> Provided data
━━━━

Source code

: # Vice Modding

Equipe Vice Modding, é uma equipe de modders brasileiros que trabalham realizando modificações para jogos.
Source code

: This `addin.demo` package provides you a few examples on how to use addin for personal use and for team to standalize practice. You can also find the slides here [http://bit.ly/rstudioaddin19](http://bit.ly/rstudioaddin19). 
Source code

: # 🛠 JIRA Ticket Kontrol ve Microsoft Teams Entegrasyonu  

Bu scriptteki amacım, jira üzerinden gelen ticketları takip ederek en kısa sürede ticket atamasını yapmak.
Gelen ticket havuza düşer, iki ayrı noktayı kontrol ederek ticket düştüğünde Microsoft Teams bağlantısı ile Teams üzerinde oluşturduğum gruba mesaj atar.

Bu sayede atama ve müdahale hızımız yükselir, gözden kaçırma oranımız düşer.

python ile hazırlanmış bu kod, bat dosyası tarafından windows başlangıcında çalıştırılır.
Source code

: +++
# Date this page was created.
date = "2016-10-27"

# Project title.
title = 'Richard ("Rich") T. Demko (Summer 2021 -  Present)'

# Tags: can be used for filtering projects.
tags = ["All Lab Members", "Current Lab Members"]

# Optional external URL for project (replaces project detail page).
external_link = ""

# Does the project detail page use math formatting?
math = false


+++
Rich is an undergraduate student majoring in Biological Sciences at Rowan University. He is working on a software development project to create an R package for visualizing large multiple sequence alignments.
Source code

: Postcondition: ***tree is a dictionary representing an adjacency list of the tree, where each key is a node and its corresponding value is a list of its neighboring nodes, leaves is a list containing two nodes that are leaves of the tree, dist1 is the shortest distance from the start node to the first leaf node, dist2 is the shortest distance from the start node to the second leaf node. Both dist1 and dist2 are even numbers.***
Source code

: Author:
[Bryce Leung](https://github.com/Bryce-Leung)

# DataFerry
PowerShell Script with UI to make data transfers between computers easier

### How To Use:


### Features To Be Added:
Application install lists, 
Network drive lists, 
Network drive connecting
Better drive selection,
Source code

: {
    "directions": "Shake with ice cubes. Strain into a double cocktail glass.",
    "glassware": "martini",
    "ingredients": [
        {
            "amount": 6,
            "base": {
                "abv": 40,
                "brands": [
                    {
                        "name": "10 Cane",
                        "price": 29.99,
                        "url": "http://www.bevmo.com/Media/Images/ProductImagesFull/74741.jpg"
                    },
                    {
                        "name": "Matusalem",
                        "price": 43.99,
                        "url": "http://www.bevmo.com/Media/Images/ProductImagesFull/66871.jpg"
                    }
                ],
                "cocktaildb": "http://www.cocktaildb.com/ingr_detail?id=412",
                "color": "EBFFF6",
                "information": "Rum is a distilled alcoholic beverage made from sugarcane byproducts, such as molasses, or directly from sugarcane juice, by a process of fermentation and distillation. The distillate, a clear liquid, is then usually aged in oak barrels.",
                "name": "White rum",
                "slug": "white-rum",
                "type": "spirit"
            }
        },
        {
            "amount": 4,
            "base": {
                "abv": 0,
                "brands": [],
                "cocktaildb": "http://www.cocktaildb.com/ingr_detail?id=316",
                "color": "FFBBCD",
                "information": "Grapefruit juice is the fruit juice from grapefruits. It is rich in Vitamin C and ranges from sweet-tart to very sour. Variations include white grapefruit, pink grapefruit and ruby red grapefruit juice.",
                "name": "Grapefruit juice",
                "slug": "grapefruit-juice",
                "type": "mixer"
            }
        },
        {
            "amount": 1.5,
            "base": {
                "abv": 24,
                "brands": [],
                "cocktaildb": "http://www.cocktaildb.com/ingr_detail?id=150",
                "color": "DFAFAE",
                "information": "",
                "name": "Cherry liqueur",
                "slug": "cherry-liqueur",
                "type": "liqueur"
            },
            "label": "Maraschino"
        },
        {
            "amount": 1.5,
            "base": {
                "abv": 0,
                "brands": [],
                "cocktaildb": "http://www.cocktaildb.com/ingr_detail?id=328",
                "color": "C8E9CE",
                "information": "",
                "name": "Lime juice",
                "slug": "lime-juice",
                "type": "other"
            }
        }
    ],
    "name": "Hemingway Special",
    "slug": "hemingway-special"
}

━━━━

> Exercise directions
For the word "math", return every line of the records that holds it.

> Task answer
# Does the project detail page use math formatting?
math = false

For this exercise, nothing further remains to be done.